Source texts of formatted documents:
####################
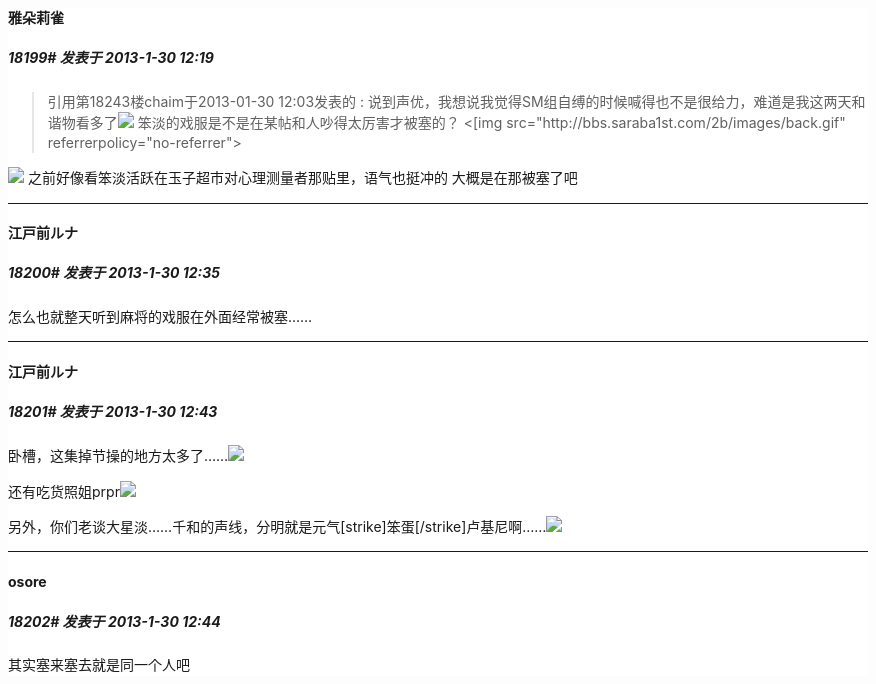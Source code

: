 ####  雅朵莉雀  
##### 18199#       发表于 2013-1-30 12:19



<blockquote>引用第18243楼chaim于2013-01-30 12:03发表的 : 
说到声优，我想说我觉得SM组自缚的时候喊得也不是很给力，难道是我这两天和谐物看多了<img src="https://static.saraba1st.com/image/smiley/face/149.gif" referrerpolicy="no-referrer"> 
笨淡的戏服是不是在某帖和人吵得太厉害才被塞的？ <[img src="http://bbs.saraba1st.com/2b/images/back.gif" referrerpolicy="no-referrer"> </blockquote>
<img src="https://static.saraba1st.com/image/smiley/face/191.gif" referrerpolicy="no-referrer"> 之前好像看笨淡活跃在玉子超市对心理测量者那贴里，语气也挺冲的
大概是在那被塞了吧







*****

####  江戸前ルナ  
##### 18200#       发表于 2013-1-30 12:35




怎么也就整天听到麻将的戏服在外面经常被塞……







*****

####  江戸前ルナ  
##### 18201#       发表于 2013-1-30 12:43




卧槽，这集掉节操的地方太多了……<img src="https://static.saraba1st.com/image/smiley/face/151.gif" referrerpolicy="no-referrer">

还有吃货照姐prpr<img src="https://static.saraba1st.com/image/smiley/face/153.gif" referrerpolicy="no-referrer">

另外，你们老谈大星淡……千和的声线，分明就是元气[strike]笨蛋[/strike]卢基尼啊……<img src="https://static.saraba1st.com/image/smiley/face/161.jpg" referrerpolicy="no-referrer">







*****

####  osore  
##### 18202#       发表于 2013-1-30 12:44




其实塞来塞去就是同一个人吧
####################
WHAT TO PRODUCE:
All entries are to be retyped exactly. Omit any embedded images.

WRITTEN REPLY:
Source code

: ####  雅朵莉雀  
##### 18199#       发表于 2013-1-30 12:19



<blockquote>引用第18243楼chaim于2013-01-30 12:03发表的 : 
说到声优，我想说我觉得SM组自缚的时候喊得也不是很给力，难道是我这两天和谐物看多了<img src="https://static.saraba1st.com/image/smiley/face/149.gif" referrerpolicy="no-referrer"> 
笨淡的戏服是不是在某帖和人吵得太厉害才被塞的？ <[img src="http://bbs.saraba1st.com/2b/images/back.gif" referrerpolicy="no-referrer"> </blockquote>
<img src="https://static.saraba1st.com/image/smiley/face/191.gif" referrerpolicy="no-referrer"> 之前好像看笨淡活跃在玉子超市对心理测量者那贴里，语气也挺冲的
大概是在那被塞了吧







*****

####  江戸前ルナ  
##### 18200#       发表于 2013-1-30 12:35




怎么也就整天听到麻将的戏服在外面经常被塞……







*****

####  江戸前ルナ  
##### 18201#       发表于 2013-1-30 12:43




卧槽，这集掉节操的地方太多了……<img src="https://static.saraba1st.com/image/smiley/face/151.gif" referrerpolicy="no-referrer">

还有吃货照姐prpr<img src="https://static.saraba1st.com/image/smiley/face/153.gif" referrerpolicy="no-referrer">

另外，你们老谈大星淡……千和的声线，分明就是元气[strike]笨蛋[/strike]卢基尼啊……<img src="https://static.saraba1st.com/image/smiley/face/161.jpg" referrerpolicy="no-referrer">







*****

####  osore  
##### 18202#       发表于 2013-1-30 12:44




其实塞来塞去就是同一个人吧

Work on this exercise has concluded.